From Pasture to Projects
Curious about what the building his great-great-grandfather lived in was like, ex-Brooklynite Zach van Schouwen was soon researching the history of his entire street. The result is “The Block,” a series pen-and-ink drawings of how the stretch of Eldridge Street, between Stanton and Rivington on Manhattan’s Lower East Side, looked in every year since 1795.
Eldridge turns out to be fairly typical of the neighborhood, which evolved from “Delancey’s Farm” to a series of tall, narrow tenements that start replacing the street’s small rowhouses in the 1850s. Fire escapes begin to appear, in accordance with law, in the 1920s and 30s. The block takes a downward turn just after World War II, when a number of tenements are gradually boarded up, torn down, and replaced with garages and storage facilities. In 1985, the entire block becomes occupied by a single housing project.

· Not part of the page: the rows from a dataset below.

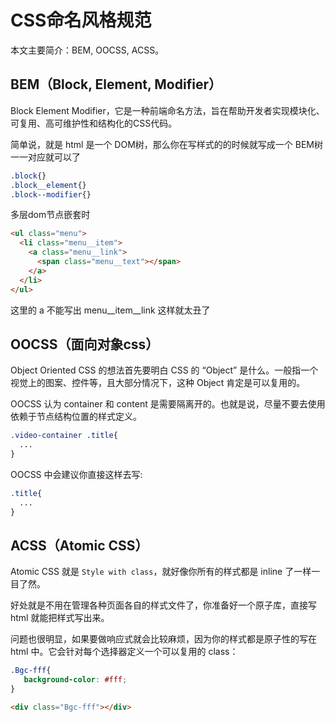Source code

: # CSS命名风格规范

本文主要简介：BEM, OOCSS, ACSS。

## BEM（Block, Element, Modifier）
Block Element Modifier，它是一种前端命名方法，旨在帮助开发者实现模块化、可复用、高可维护性和结构化的CSS代码。

简单说，就是 html 是一个 DOM树，那么你在写样式的的时候就写成一个 BEM树一一对应就可以了
```scss
.block{}
.block__element{}
.block--modifier{}
```
多层dom节点嵌套时
```html
<ul class="menu">
  <li class="menu__item">
    <a class="menu__link">
      <span class="menu__text"></span>
    </a>
  </li>
</ul>
```
这里的 a 不能写出 menu__item__link 这样就太丑了

## OOCSS（面向对象css）
Object Oriented CSS 的想法首先要明白 CSS 的 “Object” 是什么。一般指一个视觉上的图案、控件等，且大部分情况下，这种 Object 肯定是可以复用的。

OOCSS 认为 container 和 content 是需要隔离开的。也就是说，尽量不要去使用依赖于节点结构位置的样式定义。
```scss
.video-container .title{
  ...
}
```
OOCSS 中会建议你直接这样去写:
```scss
.title{
  ...
}
```

## ACSS（Atomic CSS）
Atomic CSS 就是 `Style with class`，就好像你所有的样式都是 inline 了一样一目了然。

好处就是不用在管理各种页面各自的样式文件了，你准备好一个原子库，直接写 html 就能把样式写出来。

问题也很明显，如果要做响应式就会比较麻烦，因为你的样式都是原子性的写在 html 中。它会针对每个选择器定义一个可以复用的 class：
```scss
.Bgc-fff{
   background-color: #fff;
}
```
```html
<div class="Bgc-fff"></div>
```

Van Schouwen turned the drawings into a time lapse video, above, but the website version allows the viewer not only to linger, but click on each individual building to discover its history. Though he now lives in Seattle, Van Schouwen’s interest in New York history runs deep. Before creating “The Block,” he ran a blog, Re-Brooklyn, featuring then-and-now shots of the borough.
Tags: Housing, Manhattan, New York, Projects, Then and Now

Christopher DeWolf says:
Fascinating. I really like the drawings from the early-to-mid-nineteenth century — that was another New York entirely.